Last year, Pew polled several Muslim countries, including Egypt, on various subjects. With Egypt looking likely to adopt a new government soon, the results are troubling:
The Pew researchers found that 84 percent of Egyptians favor the death penalty for people who leave the Muslim religion. In another survey, Pew found that 90 percent of Egyptians say they believe in freedom of religion.
Evidently at least 74% of Egyptians mean something very different by freedom of religion than we do.

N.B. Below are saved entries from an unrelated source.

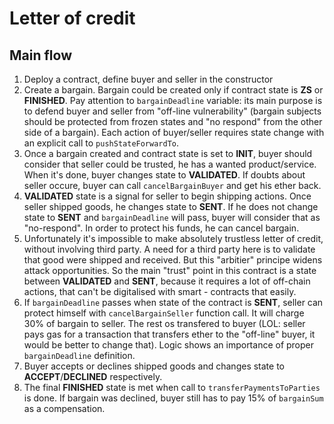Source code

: # Letter of credit

## Main flow
1. Deploy a contract, define buyer and seller in the constructor
2. Create a bargain. Bargain could be created only if contract state is **ZS** or **FINISHED**. Pay attention to ```bargainDeadline``` variable: its main purpose is to defend buyer and seller from "off-line vulnerability" (bargain subjects
should be protected from frozen states and "no respond" from the other side of a bargain). Each action of buyer/seller requires state change with an explicit call to ```pushStateForwardTo```.
3. Once a bargain created and contract state is set to **INIT**, buyer should consider that seller could be trusted, he has a wanted product/service. When it's done, buyer changes state to **VALIDATED**. If doubts about seller occure, buyer can call ```cancelBargainBuyer``` and get his ether back. 
4. **VALIDATED** state is a signal for seller to begin shipping actions. Once seller shipped goods, he changes state to **SENT**. 
If he does not change state to **SENT** and ```bargainDeadline``` will pass, buyer will consider that as "no-respond". In order to protect his funds, he can cancel bargain.
5. Unfortunately it's impossible to make absolutely trustless letter of credit, without involving third party. A need for a third party here is to validate that good were shipped and received. But this "arbitier" principe widens attack opportunities. So the main "trust" point in this contract is a state between **VALIDATED** and **SENT**, because it requires a lot of off-chain actions, that can't be digitalised with smart - contracts that easily.
6. If ```bargainDeadline``` passes when state of the contract is **SENT**, seller can protect himself with ```cancelBargainSeller``` function call. It will charge 30% of bargain to seller. The rest os transfered to buyer (LOL: seller pays gas for a transaction that transfers ether to the "off-line" buyer, it would be better to change that). Logic shows an importance of proper ```bargainDeadline``` definition. 
7. Buyer accepts or declines shipped goods and changes state to **ACCEPT**/**DECLINED** respectively.
8. The final **FINISHED** state is met when call to ```transferPaymentsToParties``` is done. If bargain was declined, buyer still has to pay 15% of ```bargainSum``` as a compensation.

ASIDE: To be fair, Americans can be inconsistent in a similar way. Lots of people say they support free speech while simultaneously supporting restrictive speech codes. I think that people know that free speech is something they are supposed to be for, and they don’t really think about what that means. But, a sufficiently great difference in degree becomes a difference in kind. We’re talking here about the death penalty for changing religions, and you just can’t get a clearer violation of freedom of religion than that.
And there’s more:
When asked which side they would take in a struggle between “groups who want to modernize the country [and] Islamic fundamentalists,” 59 percent of Egyptians picked the fundamentalists, while 27 percent picked the modernizers. . .
A majority, 54 percent, support making segregation of men and women in the workplace the law throughout Egypt. . .
When asked whether suicide bombing can ever be justified, 54 percent said yes (although most believe such occasions are “rare.”)
Eighty-two percent supported stoning for those who commit adultery.